The bill is based off of the Texas abortion ban, which lets individuals sue anyone who “aids or abets” an illegal abortion. However, that Texas ban, passed last September, blocks abortions as early as six weeks into pregnancy rather than at fertilization.

The impact of the Texas abortion ban has been devastating for both patients and providers. The month after the ban took effect last fall, in-clinic abortions in Texas fell by almost 60 percent. Many of the patients turned away from Texas clinics fled to Oklahoma—which, just weeks ago, enacted its own version of a Texas-style, six-week abortion ban, in a move that effectively vaporized abortion access for both Texans and Oklahomans.

“The effect even in that short period of time has been dramatic,” Trust Women, an abortion clinic network with a location in Oklahoma City, said in a statement Thursday. “Our patients are frightened, confused about the new reality they now live in. They are angry at a government that continues to demonstrate a reckless and enthusiastic disregard for their lives.”
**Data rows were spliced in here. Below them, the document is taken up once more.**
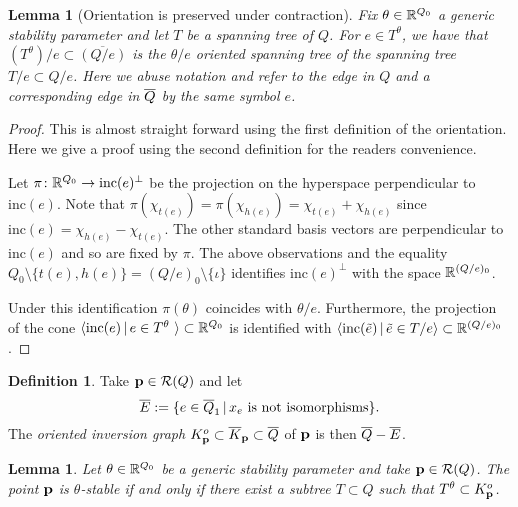 \documentclass{amsart}
\newtheorem{lem}[thm]{Lemma}
\theoremstyle{definition}
\newtheorem{defn}[thm]{Definition}
\begin{document}
\begin{lem}[Orientation is preserved under contraction]\label{lm:stab}
Fix $\theta \in \mathbb{R}^{Q_0}$ a generic stability parameter and let $T$ be a spanning tree of $Q$.
For $e \in T^\theta$, we have that $(T^\theta)/e \subset \overline{(Q/e)}$ is the $\theta/e$ oriented spanning tree of the spanning tree $T/e \subset Q/e$.
Here we abuse notation and refer to the edge in $Q$ and a corresponding edge in ${\overline{Q}}$ by the same symbol $e$.
\end{lem}

\begin{proof}
This is almost straight forward using the first definition of the orientation.
Here we give a proof using the second definition for the readers convenience.

Let $\pi\colon \mathbb{R}^{Q_0}\rightarrow \text{inc}(e)^\perp$ be the projection on the hyperspace perpendicular to $\text{inc}(e)$.
Note that $\pi(\chi_{t(e)}) = \pi(\chi_{h(e)}) = \chi_{t(e)} + \chi_{h(e)}$ since $\text{inc}(e)= \chi_{h(e)} - \chi_{t(e)}.$
The other standard basis vectors are perpendicular to $\text{inc}(e)$ and so are fixed by $\pi$.
The above observations and the equality $Q_0 \setminus \{t(e), h(e)\} = (Q/e)_0 \setminus \{\iota\}$ identifies $\text{inc}(e)^\perp$ with the space $\mathbb{R}^{(Q/e)_0}$.

Under this identification $\pi(\theta)$ coincides with $\theta/e$.
Furthermore, the projection of the cone $\langle \text{inc}(e) \,|\, e\in T^\theta\ \rangle \subset \mathbb{R}^{Q_0}$ is identified with $\langle\text{inc}(\tilde{e}) \, | \, \tilde{e} \in T/e\rangle \subset \mathbb{R}^{(Q/e)_0}$.
\end{proof}

\begin{defn}
Take $\mathbf{p} \in \mathcal{R}(Q)$ and let $${\overline{E}} :=\{e\in {\overline{Q}}_1 \,|\, x_e \text{ is not isomorphisms}\}.$$   
The {\em oriented inversion graph} $K_{\mathbf{p}}^o \subset {\overline{K}}_{\mathbf{p}} \subset {\overline{Q}}$ of $\mathbf{p}$ is then ${\overline{Q}} - {\overline{E}}$.
\end{defn}


\begin{lem}\label{lm:orientedtree}
Let $\theta \in \mathbb{R}^{Q_0}$ be a generic stability parameter and take $\mathbf{p} \in \mathcal{R}(Q)$. 
The point $\mathbf{p}$ is $\theta$-stable if and only if there exist a subtree $T\subset Q$ such that $T^\theta \subset K_{\mathbf{p}}^o$.
\end{lem}
\end{document}
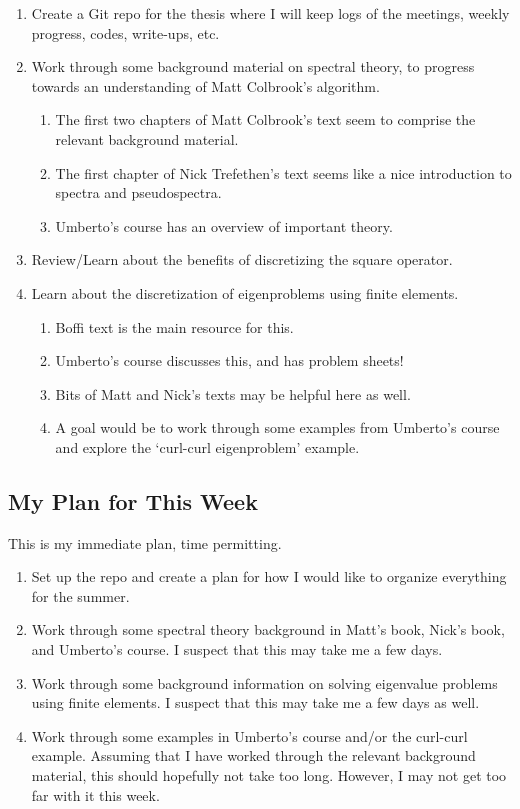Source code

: \documentclass[12pt,a4paper]{article}
\begin{document}
\begin{enumerate}
    \item Create a Git repo for the thesis where I will keep logs of the meetings, weekly progress, codes, write-ups, etc.
    \item Work through some background material on spectral theory, to progress towards an understanding of Matt Colbrook's algorithm. 
    \begin{enumerate}
        \item The first two chapters of Matt Colbrook's text seem to comprise the relevant background material. 
        \item The first chapter of Nick Trefethen's text seems like a nice introduction to spectra and pseudospectra. 
        \item Umberto's course has an overview of important theory.
    \end{enumerate}
    \item Review/Learn about the benefits of discretizing the square operator. 
    \item Learn about the discretization of eigenproblems using finite elements. 
    \begin{enumerate}
        \item Boffi text is the main resource for this.
        \item Umberto's course discusses this, and has problem sheets! 
        \item Bits of Matt and Nick's texts may be helpful here as well. 
        \item A goal would be to work through some examples from Umberto's course and explore the `curl-curl eigenproblem' example. 
    \end{enumerate}
\end{enumerate}


\subsection{My Plan for This Week}


This is my immediate plan, time permitting.

\begin{enumerate}

    \item Set up the repo and create a plan for how I would like to organize everything for the summer. 
    \item Work through some spectral theory background in Matt's book, Nick's book, and Umberto's course. I suspect that this may take me a few days.
    \item Work through some background information on solving eigenvalue problems using finite elements. I suspect that this may take me a few days as well.
    \item Work through some examples in Umberto's course and/or the curl-curl example. Assuming that I have worked through the relevant background material, this should hopefully not take too long. However, I may not get too far with it this week. 
\end{enumerate}
\end{document}
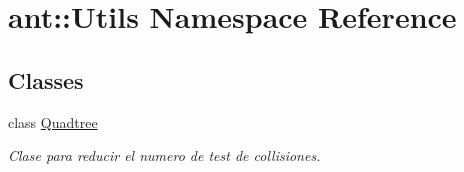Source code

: \hypertarget{namespaceant_1_1_utils}{\section{ant\+:\+:Utils Namespace Reference}
\label{namespaceant_1_1_utils}
}
\subsection*{Classes}
\begin{DoxyCompactItemize}
\item 
class \hyperlink{classant_1_1_utils_1_1_quadtree}{Quadtree}
\begin{DoxyCompactList}\small\item\em Clase para reducir el numero de test de collisiones. \end{DoxyCompactList}\end{DoxyCompactItemize}
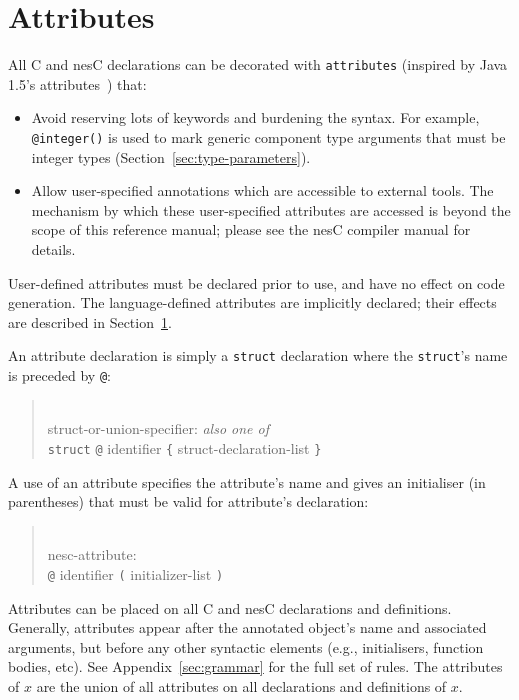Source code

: \documentclass[11pt,letterpaper]{article}
\newcommand{\kw}[1]{{\tt #1}}
\newcommand{\code}[1]{{\tt #1}}
\newcommand{\nesc}{nesC\xspace}
\newcommand{\grammarshift}{\vspace*{-.7cm}}
\newcommand{\grammarindent}{\hspace*{2cm}\= \\ \kill}
\begin{document}
\section{Attributes}
\label{sec:attributes}

All C and \nesc declarations can be decorated with \kw{attributes}
(inspired by Java 1.5's attributes~\cite{java-attributes}) that:
\begin{itemize}
\item Avoid reserving lots of keywords and burdening the syntax. For
 example, \code{@integer()} is used to mark generic component type arguments
 that must be integer types (Section~\ref{sec:type-parameters}).

\item Allow user-specified annotations which are accessible to external tools.
The mechanism by which these user-specified attributes are accessed is
beyond the scope of this reference manual; please see the \nesc compiler
manual for details.
\end{itemize}

User-defined attributes must be declared prior to use, and have no effect
on code generation. The language-defined attributes are implicitly
declared; their effects are described in Section~\ref{sec:attributes}.

An attribute declaration is simply a \kw{struct} declaration where the
\kw{struct}'s name is preceded by \code{@}:
\begin{quote} \grammarshift
\em \begin{tabbing}
\grammarindent
struct-or-union-specifier: \emph{also one of}\\
\>	\kw{struct} \kw{@} identifier \kw{\{} struct-declaration-list \kw{\}}\\
\end{tabbing}
\end{quote}

A use of an attribute specifies the attribute's name and gives an initialiser
(in parentheses) that must be valid for attribute's declaration:
\begin{quote} \grammarshift
\em \begin{tabbing}
\grammarindent
nesc-attribute:\\
\>	\kw{@} identifier \kw{(} initializer-list \kw{)}\\
\end{tabbing}
\end{quote}


Attributes can be placed on all C and \nesc declarations and definitions.
Generally, attributes appear after the annotated object's name and
associated arguments, but before any other syntactic elements (e.g.,
initialisers, function bodies, etc). See Appendix~\ref{sec:grammar} for the
full set of rules. The attributes of $x$ are the union of all attributes on
all declarations and definitions of $x$.
\end{document}
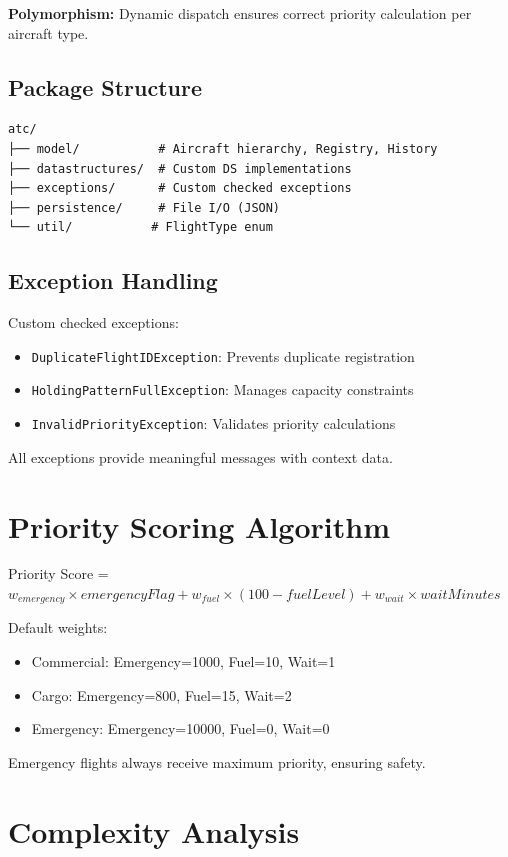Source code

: \documentclass[12pt,a4paper]{article}
\begin{document}
\textbf{Polymorphism:} Dynamic dispatch ensures correct priority calculation per aircraft type.

\subsection{Package Structure}

\begin{lstlisting}
atc/
├── model/           # Aircraft hierarchy, Registry, History
├── datastructures/  # Custom DS implementations
├── exceptions/      # Custom checked exceptions
├── persistence/     # File I/O (JSON)
└── util/           # FlightType enum
\end{lstlisting}

\subsection{Exception Handling}

Custom checked exceptions:
\begin{itemize}
    \item \texttt{DuplicateFlightIDException}: Prevents duplicate registration
    \item \texttt{HoldingPatternFullException}: Manages capacity constraints
    \item \texttt{InvalidPriorityException}: Validates priority calculations
\end{itemize}

All exceptions provide meaningful messages with context data.

\section{Priority Scoring Algorithm}

Priority Score = $w_{emergency} \times emergencyFlag + w_{fuel} \times (100 - fuelLevel) + w_{wait} \times waitMinutes$

Default weights:
\begin{itemize}
    \item Commercial: Emergency=1000, Fuel=10, Wait=1
    \item Cargo: Emergency=800, Fuel=15, Wait=2
    \item Emergency: Emergency=10000, Fuel=0, Wait=0
\end{itemize}

Emergency flights always receive maximum priority, ensuring safety.

\section{Complexity Analysis}
\end{document}
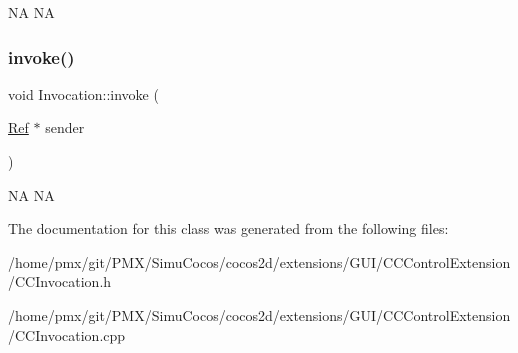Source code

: NA  NA \mbox{\label{classInvocation_a4f3ed4c727f5737ba2fe94df53bd4a37}} 
\subsubsection{\texorpdfstring{invoke()}{invoke()}\hspace{0.1cm}{\footnotesize\ttfamily [2/2]}}
{\footnotesize\ttfamily void Invocation\+::invoke (\begin{DoxyParamCaption}\item[{\hyperlink{classRef}{Ref} $\ast$}]{sender }\end{DoxyParamCaption})}

NA  NA 

The documentation for this class was generated from the following files\+:\begin{DoxyCompactItemize}
\item 
/home/pmx/git/\+P\+M\+X/\+Simu\+Cocos/cocos2d/extensions/\+G\+U\+I/\+C\+C\+Control\+Extension/C\+C\+Invocation.\+h\item 
/home/pmx/git/\+P\+M\+X/\+Simu\+Cocos/cocos2d/extensions/\+G\+U\+I/\+C\+C\+Control\+Extension/C\+C\+Invocation.\+cpp\end{DoxyCompactItemize}
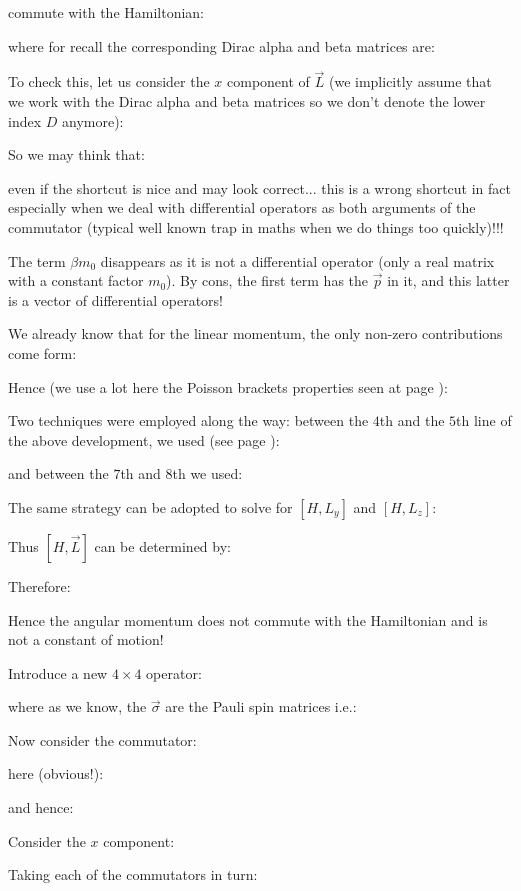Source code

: 	commute with the Hamiltonian:
	
	where for recall the corresponding Dirac alpha and beta matrices are:
	
	To check this, let us consider the $x$ component of $\vec{L}$ (we implicitly assume that we work with the Dirac alpha and beta matrices so we don't denote the lower index $D$ anymore):
	
	So we may think that:
	
	even if the shortcut is nice and may look correct... this is a wrong shortcut in fact especially when we deal with differential operators as both arguments of the commutator (typical well known trap in maths when we do things too quickly)!!!
	\begin{tcolorbox}[title=Remark,colframe=black,arc=10pt]
	The term $\beta m_0$ disappears as it is not a differential operator (only a real matrix with a constant factor $m_0$). By cons, the first term has the $\vec{p}$ in it, and this latter is a vector of differential operators!
	\end{tcolorbox}
	
	We already know that for the linear momentum, the only non-zero contributions come form:
	
	Hence (we use a lot here the Poisson brackets properties seen at page \pageref{poisson bracket}):
	
	Two techniques were employed along the way: between the $4$th and the $5$th line of the above development, we used (see page \pageref{poisson bracket}):
	
	and between the $7$th and $8$th we used:
	
	The same strategy can be adopted to solve for $[H,L_y]$ and $[H,L_z]$:
	
	Thus $[H,\vec{L}]$ can be determined by:
	
	Therefore:
	
	Hence the angular momentum does not commute with the Hamiltonian and is not a constant of motion!
	
	Introduce a new $4\times 4$ operator:
	
	where as we know, the $\vec{\sigma}$ are the Pauli spin matrices i.e.:
	
	Now consider the commutator:
	
	here (obvious!):
	
	and hence:
	
	Consider the $x$ component:
	
	Taking each of the commutators in turn:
Trust Women, which also has a clinic in Wichita, Kansas, pledged that its clinics will stay “open and accessible to pregnant people who need help finding resources and providers wherever abortions remain legal.”

It also arrives as the country waits for a ruling in a Supreme Court case that could overturn Roe v. Wade, the 1973 Supreme Court decision that legalized abortion nationwide. Earlier this month, a leaked draft opinion from the majority-conservative Supreme Court indicated that the justices do plan to overturn Roe, which would let states once again regulate abortion as they see fit.

Without Roe’s protections, abortion would be outlawed in Oklahoma. The state is one of at least 13 states that have laws on the books that would ban the procedure as soon as Roe is overturned. In total, roughly half of the United States is certain or likely to ban abortion if Roe falls, according to the Guttmacher Institute, which tracks abortion restrictions.